** Material shown follows **

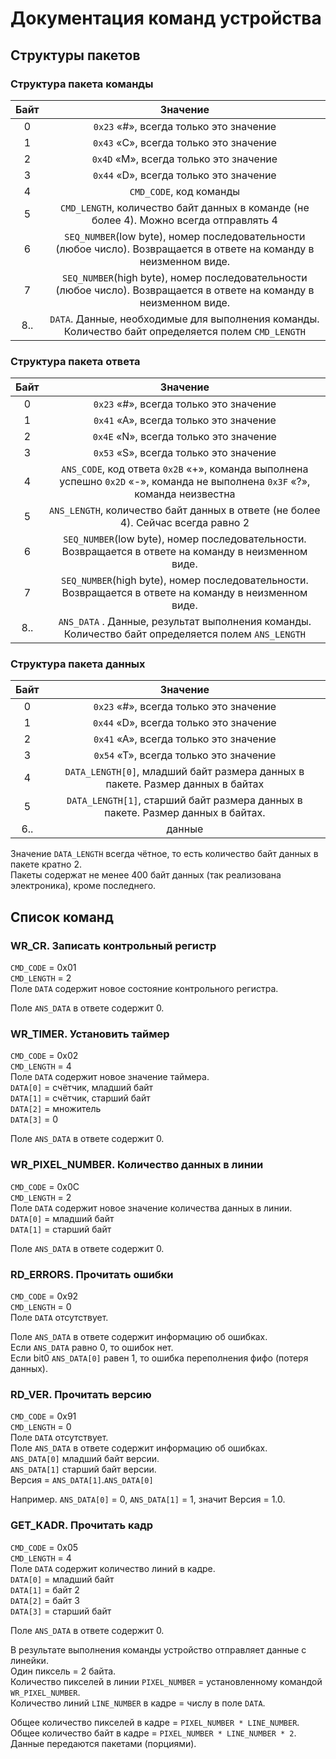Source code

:# Документация команд устройства

## Структуры пакетов

### Структура пакета команды

| Байт | Значение |
| :---: | :---: |
| 0  | `0x23` «#», всегда только это значение |
| 1  | `0x43` «С», всегда только это значение |
| 2  | `0x4D` «M», всегда только это значение |
| 3  | `0x44` «D», всегда только это значение |
| 4  | `CMD_CODE`, код команды |
| 5  | `CMD_LENGTH`, количество байт данных в команде (не более 4). Можно всегда отправлять 4 |
| 6  | `SEQ_NUMBER`(low byte), номер последовательности (любое число). Возвращается в ответе на команду в неизменном виде. |
| 7  | `SEQ_NUMBER`(high byte), номер последовательности (любое число). Возвращается в ответе на команду в неизменном виде. |
| 8..  | `DATA`. Данные, необходимые для выполнения команды. Количество байт определяется полем `CMD_LENGTH` |

### Структура пакета ответа

| Байт | Значение |
| :---: | :---: |
| 0  | `0x23` «#», всегда только это значение |
| 1  | `0x41` «A», всегда только это значение |
| 2  | `0x4E` «N», всегда только это значение |
| 3  | `0x53` «S», всегда только это значение |
| 4  | `ANS_CODE`, код ответа `0x2B` «+», команда выполнена успешно `0x2D` «-», команда не выполнена `0x3F` «?», команда неизвестна |
| 5  | `ANS_LENGTH`, количество байт данных в ответе (не более 4). Сейчас всегда равно 2 |
| 6  | `SEQ_NUMBER`(low byte), номер последовательности. Возвращается в ответе на команду в неизменном виде. |
| 7  | `SEQ_NUMBER`(high byte), номер последовательности. Возвращается в ответе на команду в неизменном виде. |
| 8..  | `ANS_DATA` . Данные, результат выполнения команды. Количество байт определяется полем `ANS_LENGTH` |

### Структура пакета данных

| Байт | Значение |
| :---: | :---: |
| 0  | `0x23` «#», всегда только это значение |
| 1  | `0x44` «D», всегда только это значение |
| 2  | `0x41` «A», всегда только это значение |
| 3  | `0x54` «T», всегда только это значение |
| 4  | `DATA_LENGTH[0]`, младший байт размера данных в пакете. Размер данных в байтах |
| 5  | `DATA_LENGTH[1]`, старший байт размера данных в пакете. Размер данных в байтах. |
| 6.. | данные |

Значение `DATA_LENGTH` всегда чётное, то есть количество байт данных в пакете кратно 2.  
Пакеты содержат не менее 400 байт данных (так реализована электроника), кроме последнего.

## Список команд

### WR_CR. Записать контрольный регистр

`CMD_CODE` = 0x01  
`CMD_LENGTH` = 2  
Поле `DATA` содержит новое состояние контрольного регистра.  

Поле `ANS_DATA` в ответе содержит 0.  

### WR_TIMER. Установить таймер

`CMD_CODE` = 0x02  
`CMD_LENGTH` = 4  
Поле `DATA` содержит новое значение таймера.  
`DATA[0]` = счётчик, младший байт  
`DATA[1]` = счётчик, старший байт  
`DATA[2]` = множитель  
`DATA[3]` = 0  

Поле `ANS_DATA` в ответе содержит 0.  

### WR_PIXEL_NUMBER. Количество данных в линии

`CMD_CODE` = 0x0C  
`CMD_LENGTH` = 2  
Поле `DATA` содержит новое значение количества данных в линии.  
`DATA[0]` = младший байт  
`DATA[1]` = старший байт  

Поле `ANS_DATA` в ответе содержит 0.  

### RD_ERRORS. Прочитать ошибки

`CMD_CODE` = 0x92  
`CMD_LENGTH` = 0  
Поле `DATA` отсутствует.  

Поле `ANS_DATA` в ответе содержит информацию об ошибках.  
Если `ANS_DATA` равно 0, то ошибок нет.  
Если bit0 `ANS_DATA[0]` равен 1, то ошибка переполнения фифо (потеря данных).  

### RD_VER. Прочитать версию

`CMD_CODE` = 0x91  
`CMD_LENGTH` = 0  
Поле `DATA` отсутствует.  
Поле `ANS_DATA` в ответе содержит информацию об ошибках.  
`ANS_DATA[0]` младший байт версии.  
`ANS_DATA[1]` старший байт версии.  
Версия = `ANS_DATA[1]`.`ANS_DATA[0]`  

Например. `ANS_DATA[0]` = 0, `ANS_DATA[1]` = 1, значит Версия = 1.0.  

### GET_KADR. Прочитать кадр

`CMD_CODE` = 0x05  
`CMD_LENGTH` = 4  
Поле `DATA` содержит количество линий в кадре.  
`DATA[0]` = младший байт  
`DATA[1]` = байт 2  
`DATA[2]` = байт 3  
`DATA[3]` = старший байт  

Поле `ANS_DATA` в ответе содержит 0.  

В результате выполнения команды устройство отправляет данные с линейки.  
Один пиксель = 2 байта.  
Количество пикселей в линии `PIXEL_NUMBER` = установленному командой `WR_PIXEL_NUMBER`.  
Количество линий `LINE_NUMBER` в кадре = числу в поле `DATA`.  

Общее количество пикселей в кадре = `PIXEL_NUMBER * LINE_NUMBER`.  
Общее количество байт в кадре = `PIXEL_NUMBER * LINE_NUMBER * 2`.  
Данные передаются пакетами (порциями).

** End of Material shown **

Problem to work on: Would you repeat, exactly and with nothing added, every line from the line containing "Один пиксель = 2 байта." through the last line of the records above?

Written answer:
Один пиксель = 2 байта.  
Количество пикселей в линии `PIXEL_NUMBER` = установленному командой `WR_PIXEL_NUMBER`.  
Количество линий `LINE_NUMBER` в кадре = числу в поле `DATA`.  

Общее количество пикселей в кадре = `PIXEL_NUMBER * LINE_NUMBER`.  
Общее количество байт в кадре = `PIXEL_NUMBER * LINE_NUMBER * 2`.  
Данные передаются пакетами (порциями).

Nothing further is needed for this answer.